= Beginning of Section =

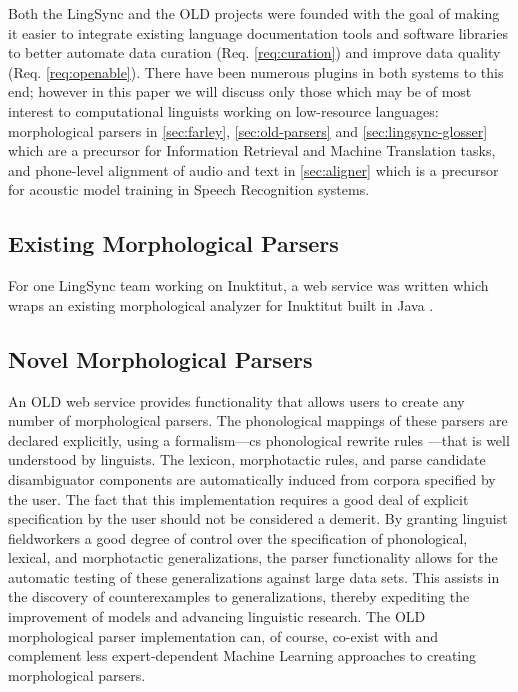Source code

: \documentclass[11pt]{article}
\begin{document}
Both the LingSync and the OLD projects were founded with the goal of making it
easier to integrate existing language documentation tools and software
libraries to better automate data curation (Req. \autoref{req:curation}) and 
improve data quality (Req. \autoref{req:openable}). There have been numerous
plugins in both systems to this end; however in this paper we will discuss only
those which may be of most interest to computational linguists working on
low-resource languages: morphological parsers in \autoref{sec:farley}, 
\autoref{sec:old-parsers} and \autoref{sec:lingsync-glosser} which are a
precursor for Information Retrieval and Machine Translation tasks, and 
phone-level alignment of audio and text in \autoref{sec:aligner} which is a
precursor for acoustic model training in Speech Recognition systems.



\subsection{Existing Morphological Parsers}
\label{sec:farley}

For one LingSync team working on Inuktitut, a web service was written which
wraps an existing morphological analyzer for Inuktitut built in Java
\cite{Farley:2012:Online}.


\subsection{Novel Morphological Parsers}
\label{sec:old-parsers}

An OLD web service provides functionality that allows users to create any
number of morphological parsers. The phonological mappings of these parsers
are declared explicitly, using a formalism---\gls{cs} phonological rewrite
rules \cite{chomsky68}---that is well understood by linguists. The lexicon,
morphotactic rules, and parse candidate disambiguator components are
automatically induced from corpora specified by the user. The fact that this
implementation requires a good deal of explicit specification by the user
should not be considered a demerit. By granting linguist fieldworkers a good
degree of control over the specification of phonological, lexical, and
morphotactic generalizations, the parser functionality allows for the automatic
testing of these generalizations against large data sets. This assists
in the discovery of counterexamples to generalizations, thereby expediting
the improvement of models and advancing linguistic research. The OLD
morphological parser implementation can, of course, co-exist with and
complement less expert-dependent Machine Learning approaches to creating
morphological parsers.
\end{document}
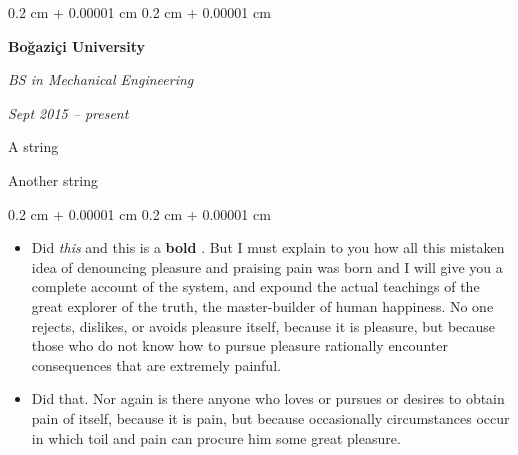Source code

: \documentclass[10pt, letterpaper]{article}
\newenvironment{summary}{
    \begin{description}[
        topsep=0.10 cm,
        parsep=0.10 cm,
        partopsep=0pt,
        itemsep=0pt,
        leftmargin=0.4 cm + 10pt
    ]
}{
    \end{description}
} %
\newenvironment{highlights}{
    \begin{itemize}[
        topsep=0.10 cm,
        parsep=0.10 cm,
        partopsep=0pt,
        itemsep=0pt,
        leftmargin=0.4 cm + 10pt
    ]
}{
    \end{itemize}
} %
\newenvironment{onecolentry}{
    \begin{adjustwidth}{
        0.2 cm + 0.00001 cm
    }{
        0.2 cm + 0.00001 cm
    }
}{
    \end{adjustwidth}
} %
\newenvironment{twocolentry}[2][]{
    \onecolentry
    \def\secondColumn{#2}
    \setcolumnwidth{\fill, 4.5 cm}
    \begin{paracol}{2}
}{
    \switchcolumn \raggedleft \secondColumn
    \end{paracol}
    \endonecolentry
} %
\let\hrefWithoutArrow\href
\renewcommand{\href}[2]{\hrefWithoutArrow{#1}{\ifthenelse{\equal{#2}{}}{ }{#2 }\raisebox{.15ex}{\footnotesize \faExternalLink*}}}
\begin{document}
        \begin{twocolentry}{
            
            
        \textit{Sept 2015 – present}}
            \textbf{Boğaziçi University}

            \textit{BS in Mechanical Engineering}
        \end{twocolentry}
            \begin{summary}
                \item A string
                \item Another string
            \end{summary}
        \vspace{0.10 cm}
        \begin{onecolentry}
            \begin{highlights}
                \item Did \textit{this} and this is a \textbf{bold} \href{https://example.com}{link}. But I must explain to you how all this mistaken idea of denouncing pleasure and praising pain was born and I will give you a complete account of the system, and expound the actual teachings of the great explorer of the truth, the master-builder of human happiness. No one rejects, dislikes, or avoids pleasure itself, because it is pleasure, but because those who do not know how to pursue pleasure rationally encounter consequences that are extremely painful.
                \item Did that. Nor again is there anyone who loves or pursues or desires to obtain pain of itself, because it is pain, but because occasionally circumstances occur in which toil and pain can procure him some great pleasure.
            \end{highlights}
        \end{onecolentry}


        \vspace{0.2 cm}
\end{document}
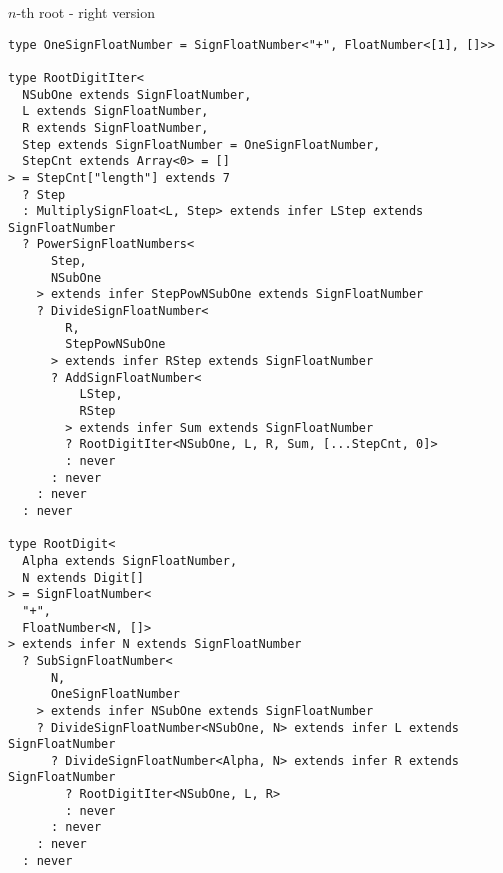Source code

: \begin{listing}[ht]
  \caption{$n$-th root - right version}\label{lst:root-right}
  \begin{verbatim}
type OneSignFloatNumber = SignFloatNumber<"+", FloatNumber<[1], []>>

type RootDigitIter<
  NSubOne extends SignFloatNumber,
  L extends SignFloatNumber,
  R extends SignFloatNumber,
  Step extends SignFloatNumber = OneSignFloatNumber,
  StepCnt extends Array<0> = []
> = StepCnt["length"] extends 7
  ? Step
  : MultiplySignFloat<L, Step> extends infer LStep extends SignFloatNumber
  ? PowerSignFloatNumbers<
      Step,
      NSubOne
    > extends infer StepPowNSubOne extends SignFloatNumber
    ? DivideSignFloatNumber<
        R,
        StepPowNSubOne
      > extends infer RStep extends SignFloatNumber
      ? AddSignFloatNumber<
          LStep,
          RStep
        > extends infer Sum extends SignFloatNumber
        ? RootDigitIter<NSubOne, L, R, Sum, [...StepCnt, 0]>
        : never
      : never
    : never
  : never

type RootDigit<
  Alpha extends SignFloatNumber,
  N extends Digit[]
> = SignFloatNumber<
  "+",
  FloatNumber<N, []>
> extends infer N extends SignFloatNumber
  ? SubSignFloatNumber<
      N,
      OneSignFloatNumber
    > extends infer NSubOne extends SignFloatNumber
    ? DivideSignFloatNumber<NSubOne, N> extends infer L extends SignFloatNumber
      ? DivideSignFloatNumber<Alpha, N> extends infer R extends SignFloatNumber
        ? RootDigitIter<NSubOne, L, R>
        : never
      : never
    : never
  : never
\end{verbatim}
\end{listing}

\clearpage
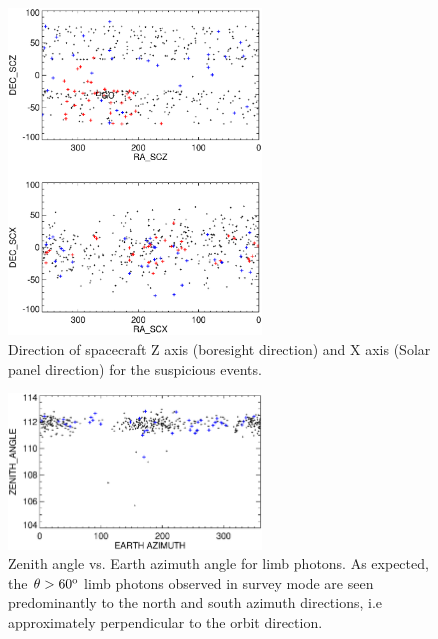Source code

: \documentclass[aps,twocolumn,prd,superscriptaddress,showpacs,nofootinbib,fixfloat]{revtex4}
\newcommand{\degree}{^{\rm o}}
\begin{document}
\begin{figure}[p]
\centering
\includegraphics[width=0.6\textwidth]{plots/spacecraft-zx.ps}
\caption{Direction of spacecraft Z axis (boresight direction) and X axis
(Solar panel direction) for the suspicious events.
}
\label{fig:spacecraft-zx}
\end{figure}

\begin{figure}[p]
\centering
\includegraphics[width=0.6\textwidth]{plots/earth-az.ps}
\caption{Zenith angle vs. Earth azimuth angle for limb photons.  As expected,
  the $\theta > 60\degree$ limb photons observed in survey mode are seen
  predominantly to the north and south azimuth directions, i.e approximately
  perpendicular to the orbit direction.  }
\label{fig:earth-az}
\end{figure}
\end{document}
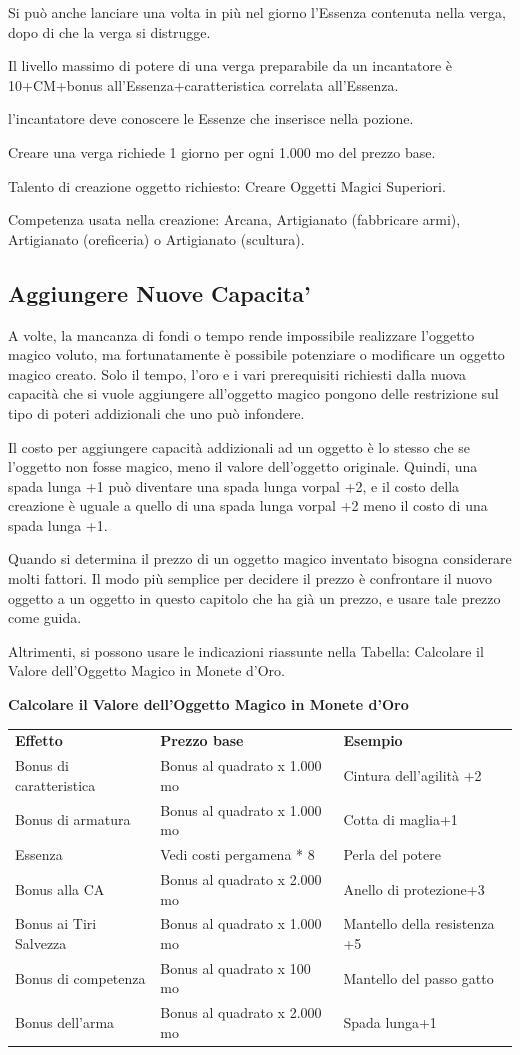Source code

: \documentclass[a4paper,11pt,twoside,openany]{book}
\begin{document}
{Si può anche lanciare una volta in più nel giorno l'Essenza contenuta nella verga, dopo di che la verga si distrugge.

Il livello massimo di potere di una verga preparabile da un incantatore è 10+CM+bonus all'Essenza+caratteristica correlata all'Essenza.

l'incantatore deve conoscere le Essenze che inserisce nella pozione.

Creare una verga richiede 1 giorno per ogni 1.000 mo del prezzo base.

Talento di creazione oggetto richiesto: Creare Oggetti Magici Superiori.

Competenza usata nella creazione: Arcana, Artigianato (fabbricare armi), Artigianato (oreficeria) o Artigianato (scultura).

\subsection{Aggiungere Nuove Capacita'}

A volte, la mancanza di fondi o tempo rende impossibile realizzare l'oggetto magico voluto, ma fortunatamente è possibile potenziare o modificare un oggetto magico creato. Solo il tempo, l'oro e i vari prerequisiti richiesti dalla nuova capacità che si vuole aggiungere all'oggetto magico pongono delle restrizione sul tipo di poteri addizionali che uno può infondere.

Il costo per aggiungere capacità addizionali ad un oggetto è lo stesso che se l'oggetto non fosse magico, meno il valore dell'oggetto originale. Quindi, una spada lunga +1 può diventare una spada lunga vorpal +2, e il costo della creazione è uguale a quello di una spada lunga vorpal +2 meno il costo di una spada lunga +1.

Quando si determina il prezzo di un oggetto magico inventato bisogna considerare molti fattori. Il modo più semplice per decidere il prezzo è confrontare il nuovo oggetto a un oggetto in questo capitolo che ha già un prezzo, e usare tale prezzo come guida.

Altrimenti, si possono usare le indicazioni riassunte nella Tabella: Calcolare il Valore dell'Oggetto Magico in Monete d'Oro.

\bigskip

\textbf{Calcolare il Valore dell'Oggetto Magico in Monete d'Oro}

\begin{tabular}{lll}
\toprule
\textbf{Effetto} & \textbf{Prezzo base} & \textbf{Esempio}\tabularnewline
Bonus di caratteristica & Bonus al quadrato x 1.000 mo & Cintura dell'agilità +2\tabularnewline
Bonus di armatura & Bonus al quadrato x 1.000 mo & Cotta di maglia+1\tabularnewline
Essenza & Vedi costi pergamena {*} 8 & Perla del potere\tabularnewline
Bonus alla CA & Bonus al quadrato x 2.000 mo & Anello di protezione+3\tabularnewline
Bonus ai Tiri Salvezza & Bonus al quadrato x 1.000 mo & Mantello della resistenza +5\tabularnewline
Bonus di competenza & Bonus al quadrato x 100 mo & Mantello del passo gatto\tabularnewline
Bonus dell'arma & Bonus al quadrato x 2.000 mo & Spada lunga+1\tabularnewline
\end{tabular}

}
\end{document}
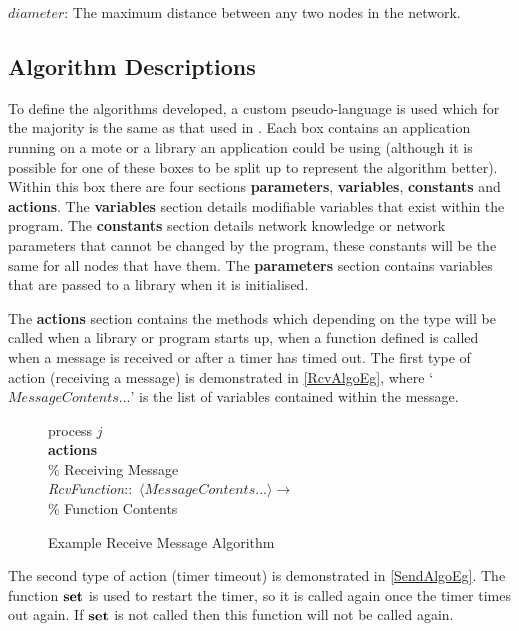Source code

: \begin{mydef}
\emph{$diameter$}: The maximum distance between any two nodes in the network.
\end{mydef}

\subsection{Algorithm Descriptions}

To define the algorithms developed, a custom pseudo-language is used which for the majority is the same as that used in \cite{MBCS310}. Each box contains an application running on a mote or a library an application could be using (although it is possible for one of these boxes to be split up to represent the algorithm better). Within this box there are four sections \textbf{parameters}, \textbf{variables}, \textbf{constants} and \textbf{actions}. The \textbf{variables} section details modifiable variables that exist within the program. The \textbf{constants} section details network knowledge or network parameters that cannot be changed by the program, these constants will be the same for all nodes that have them. The \textbf{parameters} section contains variables that are passed to a library when it is initialised.

The \textbf{actions} section contains the methods which depending on the type will be called when a library or program starts up, when a function defined is called when a message is received or after a timer has timed out. The first type of action (receiving a message) is demonstrated in \autoref{RcvAlgoEg}, where `$MessageContents...$' is the list of variables contained within the message.

\begin{figure}[H]
  \centering
  \begin{boxedminipage}{\linewidth}
    \null process $j$\\
    \null \textbf{actions}\\
    \null\qq \% Receiving Message\\
    \null\qq \emph{RcvFunction}::~$\langle MessageContents...\rangle \rightarrow$\\
    \null\qq\qq \% Function Contents\\
  \end{boxedminipage}
  \caption{Example Receive Message Algorithm}
  \label{RcvAlgoEg}
\end{figure}

The second type of action (timer timeout) is demonstrated in \autoref{SendAlgoEg}. The function $\mbox{\textbf{set}}$ is used to restart the timer, so it is called again once the timer times out again. If $\mbox{\textbf{set}}$ is not called then this function will not be called again.

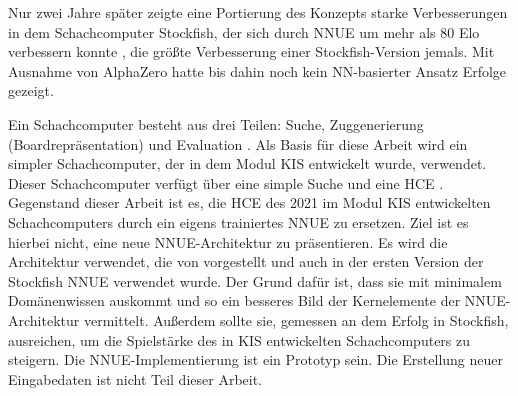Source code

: Nur zwei Jahre später zeigte eine Portierung des Konzepts starke Verbesserungen in dem Schachcomputer Stockfish, der sich durch \ac{NNUE} um mehr als 80 Elo verbessern konnte \cite{StockfishIntroducingNNUE}, die größte Verbesserung einer Stockfish-Version jemals. Mit Ausnahme von AlphaZero \cite{Silver2017} hatte bis dahin noch kein \ac{NN}-basierter Ansatz Erfolge gezeigt.


Ein Schachcomputer besteht aus drei Teilen: Suche, Zuggenerierung (Boardrepräsentation) und Evaluation \cite{VazquezFernandez2013}. Als Basis für diese Arbeit wird ein simpler Schachcomputer, der in dem Modul \ac{KIS} entwickelt wurde, verwendet. Dieser Schachcomputer verfügt über eine simple Suche und eine \ac{HCE} \cite{nopy}. Gegenstand dieser Arbeit ist es, die \ac{HCE} des 2021 im Modul \ac{KIS} entwickelten Schachcomputers durch ein eigens trainiertes \ac{NNUE} zu ersetzen. Ziel ist es hierbei nicht, eine neue \ac{NNUE}-Architektur zu präsentieren. Es wird die Architektur verwendet, die von \citeauthor{YNasu2018} \cite{YNasu2018} vorgestellt und auch in der ersten Version der Stockfish \ac{NNUE} verwendet wurde. Der Grund dafür ist, dass sie mit minimalem Domänenwissen auskommt und so ein besseres Bild der Kernelemente der \ac{NNUE}-Architektur vermittelt. Außerdem sollte sie, gemessen an dem Erfolg in Stockfish, ausreichen, um die Spielstärke des in \ac{KIS} entwickelten Schachcomputers zu steigern. Die \ac{NNUE}-Implementierung ist ein Prototyp sein. Die Erstellung neuer Eingabedaten ist nicht Teil dieser Arbeit.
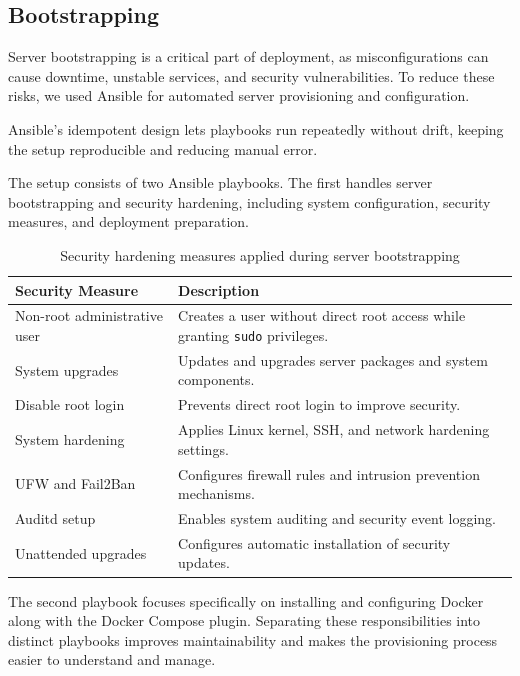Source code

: \subsection{Bootstrapping}

Server bootstrapping is a critical part of deployment, as misconfigurations can cause downtime, unstable services, and security vulnerabilities. To reduce these risks, we used Ansible for automated server provisioning and configuration.

Ansible's idempotent design lets playbooks run repeatedly without drift, keeping the setup reproducible and reducing manual error.

The setup consists of two Ansible playbooks. The first handles server bootstrapping and security hardening, including system configuration, security measures, and deployment preparation.

\begin{table}[h]
\centering
\begin{tabular}{|p{4cm}|p{9cm}|}
\hline
\textbf{Security Measure} & \textbf{Description} \\
\hline
Non-root administrative user & Creates a user without direct root access while granting \texttt{sudo} privileges. \\
\hline
System upgrades & Updates and upgrades server packages and system components. \\
\hline
Disable root login & Prevents direct root login to improve security. \\
\hline
System hardening & Applies Linux kernel, SSH, and network hardening settings. \\
\hline
UFW and Fail2Ban & Configures firewall rules and intrusion prevention mechanisms. \\
\hline
Auditd setup & Enables system auditing and security event logging. \\
\hline
Unattended upgrades & Configures automatic installation of security updates. \\
\hline
\end{tabular}

\caption{Security hardening measures applied during server bootstrapping}
\label{tab:security_measures}

\end{table}

The second playbook focuses specifically on installing and configuring Docker along with the Docker Compose plugin. Separating these responsibilities into distinct playbooks improves maintainability and makes the provisioning process easier to understand and manage.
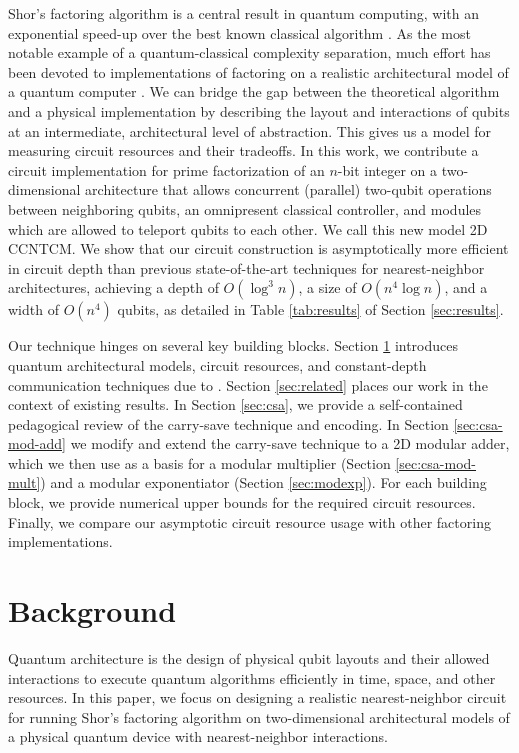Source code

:\documentclass[twoside]{article}
\begin{document}
Shor's factoring algorithm is a central result in quantum computing, with an
exponential speed-up over the best known classical algorithm \cite{Shor1994}.
As the most notable example of a quantum-classical complexity separation, much
effort has been devoted to implementations of factoring on a
realistic architectural model of a quantum computer
\cite{Beauregard2002,Kutin2006,VanMeter2006,VanMeter2005,VanMeterIL2005}.
We can bridge the gap between
the theoretical algorithm and a physical implementation by describing
the layout and interactions of qubits at an intermediate,
architectural level of abstraction.
This gives us a model for measuring circuit resources and their tradeoffs.
In this work, we contribute a circuit implementation for prime
factorization of an $n$-bit integer
on a two-dimensional architecture that allows concurrent (parallel) two-qubit operations
between neighboring qubits, an omnipresent classical controller, and
modules which are allowed to teleport qubits to each other. We call this new
model \textsc{2D CCNTCM}.
We show that our circuit construction is asymptotically more efficient in circuit depth than previous state-of-the-art techniques for nearest-neighbor
architectures, achieving a depth of $O(\log^3 n)$, a size of
$O(n^4\log n)$, and a width of $O(n^4)$ qubits, as detailed in Table
\ref{tab:results} of Section \ref{sec:results}.

Our technique hinges on several key building blocks.
Section \ref{sec:bg} introduces quantum architectural models, circuit
resources, and constant-depth communication techniques due to
\cite{Harrow2012,Rosenbaum2012}.
Section \ref{sec:related} places our work in the context of existing
results.
In Section \ref{sec:csa}, we provide a self-contained pedagogical review
of the carry-save technique and encoding.
In Section \ref{sec:csa-mod-add} we modify and extend the carry-save technique to a 2D
modular adder,
which we then use as a basis for a modular multiplier
(Section \ref{sec:csa-mod-mult}) and a modular exponentiator
(Section \ref{sec:modexp}).
For each building block, we provide numerical upper bounds for the
required circuit resources.
Finally, we compare our asymptotic circuit resource usage
with other factoring implementations.

%
\section{Background}
\label{sec:bg}

Quantum architecture is the design of physical qubit layouts
and their allowed interactions to execute
quantum algorithms efficiently in time, space, and other
resources.
In this paper, we focus on designing a realistic nearest-neighbor circuit for running
Shor's factoring algorithm on two-dimensional
architectural models of a physical quantum device with nearest-neighbor
interactions.
\end{document}

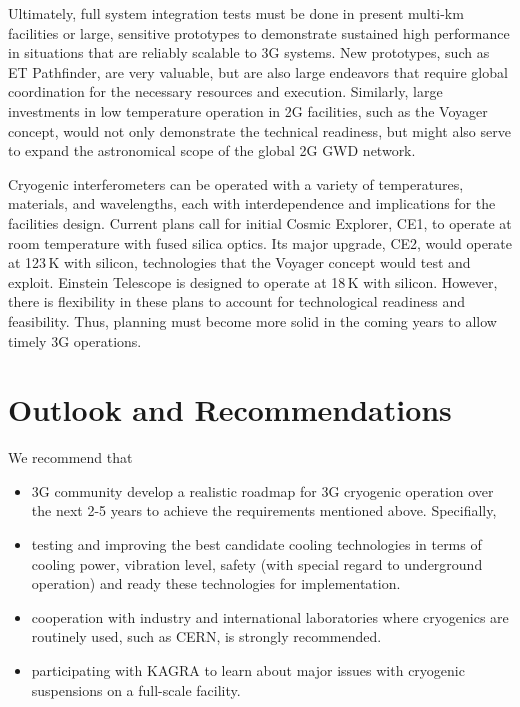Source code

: Ultimately, full system integration tests must be done in present multi-km facilities or large, sensitive prototypes to demonstrate sustained high performance in situations that are reliably scalable to \ac{3G} systems. New prototypes, such as ET Pathfinder, are very valuable, but are also large endeavors that require global coordination for the necessary resources and execution. Similarly, large investments in low temperature operation in 2G facilities, such as the \ac{Voyager} concept, would not only demonstrate the technical readiness, but might also serve to expand the astronomical scope of the global 2G \ac{GWD} network. 



Cryogenic interferometers can be operated with a variety of temperatures, materials, and wavelengths, each with interdependence and implications for the facilities design. Current plans call for initial Cosmic Explorer, \ac{CE1}, to operate at room temperature with fused silica optics. Its major upgrade, \ac{CE2}, would operate at 123\,K with silicon, technologies that the Voyager concept would test and exploit. Einstein Telescope is designed to operate at 18\,K with silicon. However, there is flexibility in these plans to account for technological readiness and feasibility. Thus, planning must become more solid in the coming years to allow timely \ac{3G} operations. 

\section{Outlook and Recommendations}
We recommend that 
\begin{itemize}
\item \ac{3G} community develop a realistic roadmap for \ac{3G} cryogenic operation over the next 2-5 years to achieve the requirements mentioned above.  Specifially,
\item testing and improving the best candidate cooling technologies in terms of cooling power, vibration level, safety (with special regard to underground operation) and ready these technologies for implementation. 
\item  cooperation with industry and international laboratories where cryogenics are routinely used, such as \ac{CERN}, is strongly recommended. 
\item participating with \ac{KAGRA} to learn about major issues with cryogenic suspensions  on a full-scale facility.
\end{itemize}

= End of Section =

**What you will do:**
Would you show every line in the data above that contains the string "circuit"?

**Reply to the exercise:**
This gives us a model for measuring circuit resources and their tradeoffs.
In this work, we contribute a circuit implementation for prime
We show that our circuit construction is asymptotically more efficient in circuit depth than previous state-of-the-art techniques for nearest-neighbor
Section \ref{sec:bg} introduces quantum architectural models, circuit
required circuit resources.
Finally, we compare our asymptotic circuit resource usage
In this paper, we focus on designing a realistic nearest-neighbor circuit for running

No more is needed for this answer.